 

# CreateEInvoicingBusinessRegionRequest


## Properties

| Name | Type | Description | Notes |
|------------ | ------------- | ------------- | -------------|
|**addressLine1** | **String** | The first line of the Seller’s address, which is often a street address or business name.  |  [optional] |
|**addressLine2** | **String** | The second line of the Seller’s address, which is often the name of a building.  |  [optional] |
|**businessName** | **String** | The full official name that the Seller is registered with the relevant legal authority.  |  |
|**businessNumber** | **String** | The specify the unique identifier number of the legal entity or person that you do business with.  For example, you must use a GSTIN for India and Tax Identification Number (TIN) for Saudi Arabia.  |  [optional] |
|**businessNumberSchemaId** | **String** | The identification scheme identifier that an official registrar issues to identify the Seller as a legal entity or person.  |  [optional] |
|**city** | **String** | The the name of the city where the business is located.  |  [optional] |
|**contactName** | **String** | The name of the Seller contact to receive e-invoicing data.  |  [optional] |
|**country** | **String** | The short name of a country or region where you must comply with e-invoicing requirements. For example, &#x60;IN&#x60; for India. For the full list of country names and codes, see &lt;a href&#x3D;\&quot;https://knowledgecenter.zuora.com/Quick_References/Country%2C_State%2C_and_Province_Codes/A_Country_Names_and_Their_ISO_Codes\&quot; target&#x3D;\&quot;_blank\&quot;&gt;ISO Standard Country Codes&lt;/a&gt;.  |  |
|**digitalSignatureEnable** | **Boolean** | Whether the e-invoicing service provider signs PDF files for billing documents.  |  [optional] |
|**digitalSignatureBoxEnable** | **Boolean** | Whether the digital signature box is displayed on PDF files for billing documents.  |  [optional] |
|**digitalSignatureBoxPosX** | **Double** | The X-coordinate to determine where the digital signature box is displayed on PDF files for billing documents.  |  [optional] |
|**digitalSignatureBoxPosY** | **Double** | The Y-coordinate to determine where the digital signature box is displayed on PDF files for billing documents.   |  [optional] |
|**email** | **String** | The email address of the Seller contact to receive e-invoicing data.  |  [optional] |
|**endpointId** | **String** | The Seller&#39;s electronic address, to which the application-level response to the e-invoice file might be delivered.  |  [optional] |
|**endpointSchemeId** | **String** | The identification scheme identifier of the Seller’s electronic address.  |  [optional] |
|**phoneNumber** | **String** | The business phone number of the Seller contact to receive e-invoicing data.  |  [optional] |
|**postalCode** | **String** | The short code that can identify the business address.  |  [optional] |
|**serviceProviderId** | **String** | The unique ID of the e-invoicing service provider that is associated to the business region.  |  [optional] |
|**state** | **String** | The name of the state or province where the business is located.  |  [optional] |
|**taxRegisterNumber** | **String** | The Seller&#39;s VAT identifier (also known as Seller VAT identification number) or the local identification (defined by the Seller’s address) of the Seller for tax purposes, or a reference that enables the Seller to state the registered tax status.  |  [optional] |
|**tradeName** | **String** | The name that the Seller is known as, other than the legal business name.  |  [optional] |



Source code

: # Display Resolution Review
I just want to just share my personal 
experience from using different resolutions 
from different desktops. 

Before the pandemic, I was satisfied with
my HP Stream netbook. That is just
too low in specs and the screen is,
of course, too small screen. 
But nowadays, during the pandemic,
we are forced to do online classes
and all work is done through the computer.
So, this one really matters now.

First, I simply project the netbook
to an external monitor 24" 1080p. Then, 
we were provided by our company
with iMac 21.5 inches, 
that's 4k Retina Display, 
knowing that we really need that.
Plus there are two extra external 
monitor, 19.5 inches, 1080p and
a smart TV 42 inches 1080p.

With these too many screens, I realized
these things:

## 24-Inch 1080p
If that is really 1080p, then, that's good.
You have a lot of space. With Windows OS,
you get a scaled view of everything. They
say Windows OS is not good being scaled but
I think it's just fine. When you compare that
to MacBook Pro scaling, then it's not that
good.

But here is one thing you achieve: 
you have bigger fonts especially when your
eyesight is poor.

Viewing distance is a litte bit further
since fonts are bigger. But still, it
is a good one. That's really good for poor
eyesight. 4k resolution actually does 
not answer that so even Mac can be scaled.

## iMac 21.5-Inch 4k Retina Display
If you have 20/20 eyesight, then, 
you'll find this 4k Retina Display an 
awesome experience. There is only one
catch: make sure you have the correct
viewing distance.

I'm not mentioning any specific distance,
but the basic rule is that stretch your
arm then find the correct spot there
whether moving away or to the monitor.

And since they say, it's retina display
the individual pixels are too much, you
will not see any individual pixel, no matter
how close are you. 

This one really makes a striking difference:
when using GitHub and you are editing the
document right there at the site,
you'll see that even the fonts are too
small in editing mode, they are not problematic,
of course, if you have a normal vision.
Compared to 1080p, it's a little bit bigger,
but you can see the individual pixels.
__________
_Directions for this task_:
Where a line of the data contains "identify", copy that line.

_Answer to the problem_:
|**businessNumberSchemaId** | **String** | The identification scheme identifier that an official registrar issues to identify the Seller as a legal entity or person.  |  [optional] |
|**postalCode** | **String** | The short code that can identify the business address.  |  [optional] |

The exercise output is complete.